Dataset entries
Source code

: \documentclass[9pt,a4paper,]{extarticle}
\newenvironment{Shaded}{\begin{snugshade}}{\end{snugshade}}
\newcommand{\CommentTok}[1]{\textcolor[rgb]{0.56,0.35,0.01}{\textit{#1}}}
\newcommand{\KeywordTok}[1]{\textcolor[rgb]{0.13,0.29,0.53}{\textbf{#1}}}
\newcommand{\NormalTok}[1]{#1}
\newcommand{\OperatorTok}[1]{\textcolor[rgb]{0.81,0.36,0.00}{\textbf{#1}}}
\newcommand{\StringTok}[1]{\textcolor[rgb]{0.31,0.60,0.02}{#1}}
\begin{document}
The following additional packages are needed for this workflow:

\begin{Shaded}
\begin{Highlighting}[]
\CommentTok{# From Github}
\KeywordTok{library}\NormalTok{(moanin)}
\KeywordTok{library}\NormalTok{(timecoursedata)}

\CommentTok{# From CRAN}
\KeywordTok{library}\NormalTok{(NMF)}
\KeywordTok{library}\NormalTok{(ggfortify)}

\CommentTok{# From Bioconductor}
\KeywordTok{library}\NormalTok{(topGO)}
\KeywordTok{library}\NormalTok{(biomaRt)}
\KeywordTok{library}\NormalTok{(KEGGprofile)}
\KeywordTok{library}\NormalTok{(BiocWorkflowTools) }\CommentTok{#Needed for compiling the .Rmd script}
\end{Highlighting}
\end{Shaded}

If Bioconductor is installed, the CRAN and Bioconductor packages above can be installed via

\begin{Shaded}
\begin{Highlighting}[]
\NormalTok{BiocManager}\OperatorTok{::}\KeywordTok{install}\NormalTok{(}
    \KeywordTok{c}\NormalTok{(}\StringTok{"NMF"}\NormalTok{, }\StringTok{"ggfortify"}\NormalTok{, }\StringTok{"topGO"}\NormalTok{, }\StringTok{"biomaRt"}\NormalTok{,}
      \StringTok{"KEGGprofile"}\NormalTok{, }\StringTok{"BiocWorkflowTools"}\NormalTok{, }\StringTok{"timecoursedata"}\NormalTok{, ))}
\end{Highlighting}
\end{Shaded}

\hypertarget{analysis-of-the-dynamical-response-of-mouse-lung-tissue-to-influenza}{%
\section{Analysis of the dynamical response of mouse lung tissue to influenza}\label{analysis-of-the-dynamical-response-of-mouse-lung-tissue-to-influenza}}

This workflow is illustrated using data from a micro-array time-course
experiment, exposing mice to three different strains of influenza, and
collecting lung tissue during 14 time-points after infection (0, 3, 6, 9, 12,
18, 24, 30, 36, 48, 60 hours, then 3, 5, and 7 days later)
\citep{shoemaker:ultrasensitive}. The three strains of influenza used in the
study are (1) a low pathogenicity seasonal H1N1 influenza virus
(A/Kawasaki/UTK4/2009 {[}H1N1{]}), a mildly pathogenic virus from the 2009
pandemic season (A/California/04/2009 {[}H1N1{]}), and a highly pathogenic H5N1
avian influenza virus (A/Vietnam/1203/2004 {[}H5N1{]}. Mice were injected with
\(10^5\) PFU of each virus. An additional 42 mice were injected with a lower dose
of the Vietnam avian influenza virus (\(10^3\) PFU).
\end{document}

» What is expected:
The records above should be duplicated in full, exactly as given.

» Answer box:
Source code

: \documentclass[9pt,a4paper,]{extarticle}
\newenvironment{Shaded}{\begin{snugshade}}{\end{snugshade}}
\newcommand{\CommentTok}[1]{\textcolor[rgb]{0.56,0.35,0.01}{\textit{#1}}}
\newcommand{\KeywordTok}[1]{\textcolor[rgb]{0.13,0.29,0.53}{\textbf{#1}}}
\newcommand{\NormalTok}[1]{#1}
\newcommand{\OperatorTok}[1]{\textcolor[rgb]{0.81,0.36,0.00}{\textbf{#1}}}
\newcommand{\StringTok}[1]{\textcolor[rgb]{0.31,0.60,0.02}{#1}}
\begin{document}
The following additional packages are needed for this workflow:

\begin{Shaded}
\begin{Highlighting}[]
\CommentTok{# From Github}
\KeywordTok{library}\NormalTok{(moanin)}
\KeywordTok{library}\NormalTok{(timecoursedata)}

\CommentTok{# From CRAN}
\KeywordTok{library}\NormalTok{(NMF)}
\KeywordTok{library}\NormalTok{(ggfortify)}

\CommentTok{# From Bioconductor}
\KeywordTok{library}\NormalTok{(topGO)}
\KeywordTok{library}\NormalTok{(biomaRt)}
\KeywordTok{library}\NormalTok{(KEGGprofile)}
\KeywordTok{library}\NormalTok{(BiocWorkflowTools) }\CommentTok{#Needed for compiling the .Rmd script}
\end{Highlighting}
\end{Shaded}

If Bioconductor is installed, the CRAN and Bioconductor packages above can be installed via

\begin{Shaded}
\begin{Highlighting}[]
\NormalTok{BiocManager}\OperatorTok{::}\KeywordTok{install}\NormalTok{(}
    \KeywordTok{c}\NormalTok{(}\StringTok{"NMF"}\NormalTok{, }\StringTok{"ggfortify"}\NormalTok{, }\StringTok{"topGO"}\NormalTok{, }\StringTok{"biomaRt"}\NormalTok{,}
      \StringTok{"KEGGprofile"}\NormalTok{, }\StringTok{"BiocWorkflowTools"}\NormalTok{, }\StringTok{"timecoursedata"}\NormalTok{, ))}
\end{Highlighting}
\end{Shaded}

\hypertarget{analysis-of-the-dynamical-response-of-mouse-lung-tissue-to-influenza}{%
\section{Analysis of the dynamical response of mouse lung tissue to influenza}\label{analysis-of-the-dynamical-response-of-mouse-lung-tissue-to-influenza}}

This workflow is illustrated using data from a micro-array time-course
experiment, exposing mice to three different strains of influenza, and
collecting lung tissue during 14 time-points after infection (0, 3, 6, 9, 12,
18, 24, 30, 36, 48, 60 hours, then 3, 5, and 7 days later)
\citep{shoemaker:ultrasensitive}. The three strains of influenza used in the
study are (1) a low pathogenicity seasonal H1N1 influenza virus
(A/Kawasaki/UTK4/2009 {[}H1N1{]}), a mildly pathogenic virus from the 2009
pandemic season (A/California/04/2009 {[}H1N1{]}), and a highly pathogenic H5N1
avian influenza virus (A/Vietnam/1203/2004 {[}H5N1{]}. Mice were injected with
\(10^5\) PFU of each virus. An additional 42 mice were injected with a lower dose
of the Vietnam avian influenza virus (\(10^3\) PFU).
\end{document}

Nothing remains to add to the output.